Instructing immune cells to resolve cancers unresponsive to standard treatment
Adoptive cellular therapy (ACT) is a successful treatment form for blood cancers, in which patient’s T-cells (a type of leukocyte) are gene-engineered to express a protein that recognises cancerous cells, after which this cellular product is given back to the patient. This project extends ACT to cancers of the breast, bladder and brain. To this end, scientists at Erasmus MC partner with entrepreneurs at Pan cancer T (PCT) BV, and collaborate with clinical advisors and patient advocates.
The objective of this project is the creation of a new therapy that can be quickly implemented and applied to a large group of ill people for whom current treatment is non-effective and/or yields side effects that hamper healthy lives. To enable the development of such a new therapy, the consortium introduces 2 differentiating elements: (a) unique targets for ACT that are exclusively expressed by multiple solid cancers but not healthy tissues (so-called PCT targets); and (b) innovative technologies to select proteins (so-called T-cell receptors, TCRs) that recognise PCT targets, as well as drugs to overcome tumor micro-environment challenges in the targeted cancers.
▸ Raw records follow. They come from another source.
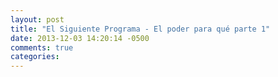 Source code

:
 ```yaml
---
layout: post
title: "El Siguiente Programa - El poder para qué parte 1"
date: 2013-12-03 14:20:14 -0500
comments: true
categories: 
---
```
Partners will obtain TCRs directed against 3 PCT targets that are highly expressed in hard-to-treat triple negative breast cancer, bladder cancer and low-grade glioma. TCRs are genetically introduced into T-cells, after which these T-cells are assessed for safety and anti-tumor efficacy in combination with drugs that open-up mentioned tumors for ACT. The future development of these new ACT products will align the route of an already scheduled clinical academic ACT trial to treat melanoma and head-and-neck cancer in 2021.
A favorable outcome of this project, being safe and effective ACT to treat large numbers of patients with hard-totreat tumors, is expected to yield control of disease, healthier lives, and ability of patients to re-enter society.